All lines from the first one in the listing below to the one holding "where $\theta$ is", inclusive, are to be copied exactly.

*** Opening of The input ***

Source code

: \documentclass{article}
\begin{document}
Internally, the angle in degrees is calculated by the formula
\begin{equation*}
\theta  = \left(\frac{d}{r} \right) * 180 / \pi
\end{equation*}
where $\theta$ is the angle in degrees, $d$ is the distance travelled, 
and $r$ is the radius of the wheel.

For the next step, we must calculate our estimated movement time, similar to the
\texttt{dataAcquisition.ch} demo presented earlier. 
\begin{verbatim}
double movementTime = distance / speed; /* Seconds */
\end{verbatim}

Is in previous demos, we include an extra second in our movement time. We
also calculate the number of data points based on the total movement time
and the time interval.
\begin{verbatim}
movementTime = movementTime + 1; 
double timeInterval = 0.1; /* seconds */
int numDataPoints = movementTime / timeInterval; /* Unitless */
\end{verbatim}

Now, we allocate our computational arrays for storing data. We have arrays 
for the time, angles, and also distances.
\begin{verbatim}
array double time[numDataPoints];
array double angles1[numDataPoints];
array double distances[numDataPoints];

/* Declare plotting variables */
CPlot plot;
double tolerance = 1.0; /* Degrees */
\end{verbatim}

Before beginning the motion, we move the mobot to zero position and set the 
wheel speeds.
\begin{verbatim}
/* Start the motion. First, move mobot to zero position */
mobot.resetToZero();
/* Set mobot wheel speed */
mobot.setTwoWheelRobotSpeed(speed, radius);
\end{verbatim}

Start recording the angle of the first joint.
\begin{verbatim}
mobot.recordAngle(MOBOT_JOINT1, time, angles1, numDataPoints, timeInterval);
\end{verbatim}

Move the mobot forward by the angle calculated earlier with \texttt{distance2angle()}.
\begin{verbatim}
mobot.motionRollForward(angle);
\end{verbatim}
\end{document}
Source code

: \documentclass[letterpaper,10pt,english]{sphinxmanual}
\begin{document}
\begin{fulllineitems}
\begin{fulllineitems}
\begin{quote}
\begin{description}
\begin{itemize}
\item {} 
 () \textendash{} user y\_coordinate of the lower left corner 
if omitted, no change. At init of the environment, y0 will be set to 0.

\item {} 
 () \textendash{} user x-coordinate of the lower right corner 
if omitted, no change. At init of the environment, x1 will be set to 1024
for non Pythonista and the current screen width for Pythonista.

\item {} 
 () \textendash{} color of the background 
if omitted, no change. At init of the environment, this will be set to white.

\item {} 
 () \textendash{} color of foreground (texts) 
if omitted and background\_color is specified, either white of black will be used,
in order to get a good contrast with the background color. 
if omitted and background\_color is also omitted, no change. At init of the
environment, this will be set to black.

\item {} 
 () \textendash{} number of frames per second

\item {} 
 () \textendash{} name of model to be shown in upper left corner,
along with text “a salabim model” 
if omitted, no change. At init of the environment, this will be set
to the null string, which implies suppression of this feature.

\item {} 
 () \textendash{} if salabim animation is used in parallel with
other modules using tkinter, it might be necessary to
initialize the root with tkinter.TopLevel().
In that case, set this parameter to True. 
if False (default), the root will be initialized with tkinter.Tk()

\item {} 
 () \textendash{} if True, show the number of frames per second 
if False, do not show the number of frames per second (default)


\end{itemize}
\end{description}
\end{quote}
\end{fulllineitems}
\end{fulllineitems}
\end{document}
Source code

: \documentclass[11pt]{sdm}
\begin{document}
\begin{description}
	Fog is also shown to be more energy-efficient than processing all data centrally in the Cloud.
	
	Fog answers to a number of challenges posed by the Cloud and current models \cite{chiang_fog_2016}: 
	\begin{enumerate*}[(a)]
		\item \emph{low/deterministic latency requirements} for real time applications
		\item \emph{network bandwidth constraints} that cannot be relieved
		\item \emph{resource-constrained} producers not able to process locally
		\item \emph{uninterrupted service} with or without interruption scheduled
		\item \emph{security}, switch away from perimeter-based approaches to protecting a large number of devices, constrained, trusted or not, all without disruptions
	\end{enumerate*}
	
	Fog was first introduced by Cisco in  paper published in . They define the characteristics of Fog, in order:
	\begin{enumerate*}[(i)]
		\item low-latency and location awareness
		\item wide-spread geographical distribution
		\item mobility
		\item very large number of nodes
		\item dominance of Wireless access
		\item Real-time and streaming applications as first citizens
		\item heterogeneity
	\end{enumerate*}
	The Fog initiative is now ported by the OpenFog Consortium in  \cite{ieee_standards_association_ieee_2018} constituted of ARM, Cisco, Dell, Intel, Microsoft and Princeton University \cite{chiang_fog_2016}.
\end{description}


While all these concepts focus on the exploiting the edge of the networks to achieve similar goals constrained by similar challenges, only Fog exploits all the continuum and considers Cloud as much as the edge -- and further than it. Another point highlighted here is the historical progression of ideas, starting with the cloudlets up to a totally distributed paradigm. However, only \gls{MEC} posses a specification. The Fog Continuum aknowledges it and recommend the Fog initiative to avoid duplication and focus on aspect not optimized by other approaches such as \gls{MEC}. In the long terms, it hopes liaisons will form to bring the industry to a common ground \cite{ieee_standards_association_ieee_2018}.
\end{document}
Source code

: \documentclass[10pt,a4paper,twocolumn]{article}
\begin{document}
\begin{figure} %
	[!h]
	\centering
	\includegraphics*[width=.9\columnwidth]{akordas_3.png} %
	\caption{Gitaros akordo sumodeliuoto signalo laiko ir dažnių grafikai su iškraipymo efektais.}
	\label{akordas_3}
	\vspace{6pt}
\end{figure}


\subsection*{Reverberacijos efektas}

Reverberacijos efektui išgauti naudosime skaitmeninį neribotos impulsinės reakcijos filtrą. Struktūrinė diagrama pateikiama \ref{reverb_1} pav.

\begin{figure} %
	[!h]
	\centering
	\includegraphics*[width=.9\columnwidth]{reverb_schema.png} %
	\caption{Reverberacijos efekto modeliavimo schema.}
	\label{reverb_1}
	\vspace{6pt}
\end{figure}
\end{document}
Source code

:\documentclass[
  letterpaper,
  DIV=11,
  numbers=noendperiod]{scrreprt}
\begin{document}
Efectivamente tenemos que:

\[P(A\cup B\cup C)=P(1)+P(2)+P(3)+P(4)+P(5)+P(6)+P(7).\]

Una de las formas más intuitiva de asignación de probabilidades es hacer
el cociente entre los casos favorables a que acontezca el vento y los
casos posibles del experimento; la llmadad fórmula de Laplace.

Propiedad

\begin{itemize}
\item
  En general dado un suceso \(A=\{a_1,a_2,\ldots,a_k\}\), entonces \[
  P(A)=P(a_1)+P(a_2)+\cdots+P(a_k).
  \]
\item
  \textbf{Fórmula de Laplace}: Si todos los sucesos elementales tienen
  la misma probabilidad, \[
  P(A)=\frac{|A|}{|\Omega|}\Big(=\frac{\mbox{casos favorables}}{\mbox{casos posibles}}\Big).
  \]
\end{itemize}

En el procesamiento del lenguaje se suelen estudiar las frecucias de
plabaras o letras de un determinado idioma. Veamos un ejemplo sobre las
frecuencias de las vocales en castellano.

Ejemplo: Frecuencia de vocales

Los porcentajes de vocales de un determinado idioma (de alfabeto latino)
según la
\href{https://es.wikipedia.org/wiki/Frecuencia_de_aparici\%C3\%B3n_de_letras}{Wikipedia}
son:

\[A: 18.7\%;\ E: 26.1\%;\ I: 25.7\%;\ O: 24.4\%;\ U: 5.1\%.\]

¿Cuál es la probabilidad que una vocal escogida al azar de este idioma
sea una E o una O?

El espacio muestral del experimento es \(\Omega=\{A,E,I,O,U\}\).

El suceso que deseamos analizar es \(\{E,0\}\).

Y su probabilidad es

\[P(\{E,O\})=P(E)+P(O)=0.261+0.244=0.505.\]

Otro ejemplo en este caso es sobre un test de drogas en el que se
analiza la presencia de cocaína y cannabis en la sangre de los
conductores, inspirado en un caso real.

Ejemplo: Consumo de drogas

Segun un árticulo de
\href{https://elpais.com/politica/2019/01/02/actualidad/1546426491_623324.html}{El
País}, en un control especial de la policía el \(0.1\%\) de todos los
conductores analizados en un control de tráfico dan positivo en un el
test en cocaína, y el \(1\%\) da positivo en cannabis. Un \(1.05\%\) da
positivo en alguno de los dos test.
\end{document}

*** Close of The input ***

• **Answer to this exercise**
Source code

: \documentclass{article}
\begin{document}
Internally, the angle in degrees is calculated by the formula
\begin{equation*}
\theta  = \left(\frac{d}{r} \right) * 180 / \pi
\end{equation*}
where $\theta$ is the angle in degrees, $d$ is the distance travelled, 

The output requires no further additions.